# Different Sized Cable



## truth (Feb 13, 2008)

Hi
Can we use existing 2core x 70mm2 and 2 core 50mm2 (850m length) cables to carry a 3 phase supply (3 phase and neutral). 

Load : 5KW
Purpose : to feed the UPS unit

Concerns would be from the voltage drop and the terminal voltage difference at the end point. I have worked out the voltage. They are within the limit. 
The reusage of the existing cables will save enormous money (cables, trenches).
No Nearest secure power supply is available. Either to run a new cable or reuse the existing cables.

Could You advise Your opinion please.
Thanks


----------



## 5volts (Jan 11, 2008)

Is the smaller cable going to be able to handle the current?


----------



## frenchelectrican (Mar 15, 2007)

I am not too sure what the UK regulation related to the % of voltage drop max you can be allowed but what i did figured out [ after i change from metric size to the standard size then back to metric after i got the figures done]

is the entrie run will use the 70mm2 and 50mm2 combined or what ??

with the 50mm2 at 415 volts with 5 KW load @ 3 phase you will have about 6 volts [ i did figured with 25mm2 {about the same as #4 wire size } and you will have 10 volt drop at end of the run.[ this baised on 2.5 % max drop]

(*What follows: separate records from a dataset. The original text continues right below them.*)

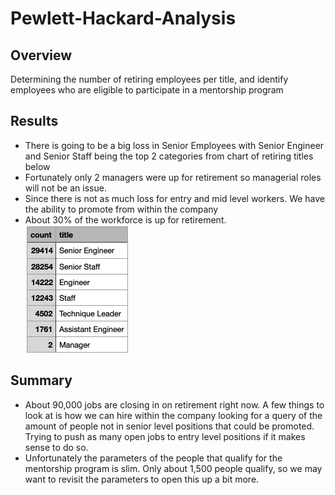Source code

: # Pewlett-Hackard-Analysis
## Overview
Determining the number of retiring employees per title, and identify employees who are eligible to participate in a mentorship program
## Results
- There is going to be a big loss in Senior Employees with Senior Engineer and Senior Staff being the top 2 categories from chart of retiring titles below
- Fortunately only 2 managers were up for retirement so managerial roles will not be an issue.
- Since there is not as much loss for entry and mid level workers. We have the ability to promote from within the company
- About 30% of the workforce is up for retirement.
![retiring titles](Retiring_titles.png)
## Summary
- About 90,000 jobs are closing in on retirement right now. A few things to look at is how we can hire within the company looking for a query of the amount of people not in senior level positions that could be promoted. Trying to push as many open jobs to entry level positions if it makes sense to do so. 
- Unfortunately the parameters of the people that qualify for the mentorship program is slim. Only about 1,500 people qualify, so we may want to revisit the parameters to open this up a bit more.
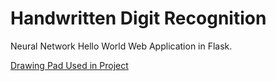 # Handwritten Digit Recognition
Neural Network Hello World Web Application in Flask.

[Drawing Pad Used in Project](https://github.com/tarun-bisht/drawing-pad)
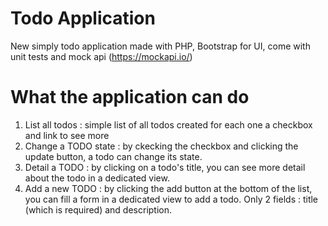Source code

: # Todo Application
New simply todo application made with PHP, Bootstrap for UI, come with unit tests and mock api (https://mockapi.io/)

# What the application can do

1. List all todos : simple list of all todos created for each one a checkbox and link to see more
2. Change a TODO state : by ckecking the checkbox and clicking the update button, a todo can change its state.
3. Detail a TODO : by clicking on a todo's title, you can see more detail about the todo in a dedicated view.
4. Add a new TODO : by clicking the add button at the bottom of the list, you can fill a form in a dedicated view to add a todo. Only 2 fields : title (which is required) and description.


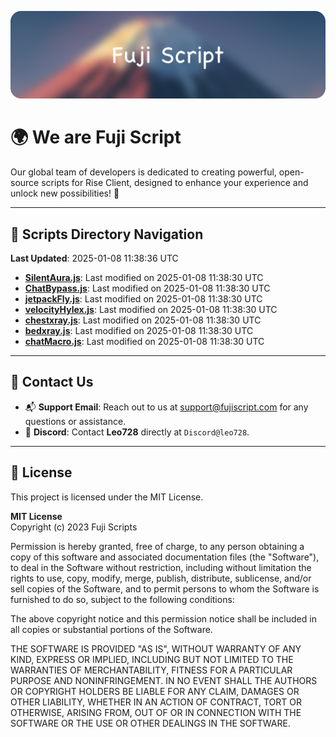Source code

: ![Banner](.github/b.webp)

# 🌍 **We are Fuji Script**

Our global team of developers is dedicated to creating powerful, open-source scripts for Rise Client, designed to enhance your experience and unlock new possibilities! 🌟

---
<!-- SCRIPTS_NAVIGATION_START -->
## 📂 **Scripts Directory Navigation**

**Last Updated**: 2025-01-08 11:38:36 UTC

- **[SilentAura.js](scripts/SilentAura.js)**: Last modified on 2025-01-08 11:38:30 UTC
- **[ChatBypass.js](scripts/ChatBypass.js)**: Last modified on 2025-01-08 11:38:30 UTC
- **[jetpackFly.js](scripts/jetpackFly.js)**: Last modified on 2025-01-08 11:38:30 UTC
- **[velocityHylex.js](scripts/velocityHylex.js)**: Last modified on 2025-01-08 11:38:30 UTC
- **[chestxray.js](scripts/chestxray.js)**: Last modified on 2025-01-08 11:38:30 UTC
- **[bedxray.js](scripts/bedxray.js)**: Last modified on 2025-01-08 11:38:30 UTC
- **[chatMacro.js](scripts/chatMacro.js)**: Last modified on 2025-01-08 11:38:30 UTC

<!-- SCRIPTS_NAVIGATION_END -->

---

## 💬 **Contact Us**  
- 📬 **Support Email**: Reach out to us at [support@fujiscript.com](mailto:support@fujiscript.com) for any questions or assistance.  
- 💬 **Discord**: Contact **Leo728** directly at `Discord@leo728`.

---

## 📜 **License**

This project is licensed under the MIT License.  

**MIT License**  
Copyright (c) 2023 Fuji Scripts  

Permission is hereby granted, free of charge, to any person obtaining a copy of this software and associated documentation files (the "Software"), to deal in the Software without restriction, including without limitation the rights to use, copy, modify, merge, publish, distribute, sublicense, and/or sell copies of the Software, and to permit persons to whom the Software is furnished to do so, subject to the following conditions:  

The above copyright notice and this permission notice shall be included in all copies or substantial portions of the Software.  

THE SOFTWARE IS PROVIDED "AS IS", WITHOUT WARRANTY OF ANY KIND, EXPRESS OR IMPLIED, INCLUDING BUT NOT LIMITED TO THE WARRANTIES OF MERCHANTABILITY, FITNESS FOR A PARTICULAR PURPOSE AND NONINFRINGEMENT. IN NO EVENT SHALL THE AUTHORS OR COPYRIGHT HOLDERS BE LIABLE FOR ANY CLAIM, DAMAGES OR OTHER LIABILITY, WHETHER IN AN ACTION OF CONTRACT, TORT OR OTHERWISE, ARISING FROM, OUT OF OR IN CONNECTION WITH THE SOFTWARE OR THE USE OR OTHER DEALINGS IN THE SOFTWARE.  

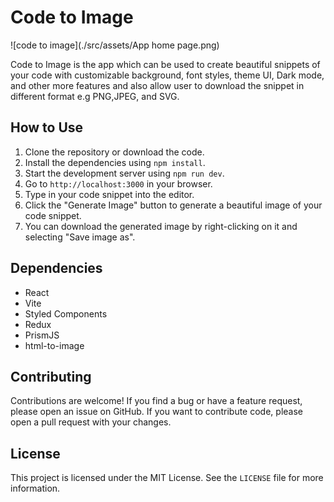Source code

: # Code to Image

![code to image](./src/assets/App home page.png)

Code to Image is the app which can be used to create beautiful snippets of your code with customizable background, font styles, theme UI, Dark mode, and other more features and also allow user to download the snippet in different format e.g PNG,JPEG, and SVG.

## How to Use

1. Clone the repository or download the code.
2. Install the dependencies using `npm install`.
3. Start the development server using `npm run dev`.
4. Go to `http://localhost:3000` in your browser.
5. Type in your code snippet into the editor.
6. Click the "Generate Image" button to generate a beautiful image of your code snippet.
7. You can download the generated image by right-clicking on it and selecting "Save image as".

## Dependencies

- React
- Vite
- Styled Components
- Redux
- PrismJS
- html-to-image

## Contributing

Contributions are welcome! If you find a bug or have a feature request, please open an issue on GitHub. If you want to contribute code, please open a pull request with your changes.

## License

This project is licensed under the MIT License. See the `LICENSE` file for more information.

[ 50mm2 is about the same as #1 wire size ]
[ 70mm2 is about same between 2/0 and 3/0 size ]
[ 850 Metre is same as 2200feet btw ]

Merci, Marc


----------



## frank (Feb 6, 2007)

You can. The only thing neccessay to keep an eye on is that the two seperate cable runs do not travel in different directions. They must all pass through the desired route side by side and through any metalwork in particular. Min cable sizing is of course the 50mm,

Frank


----------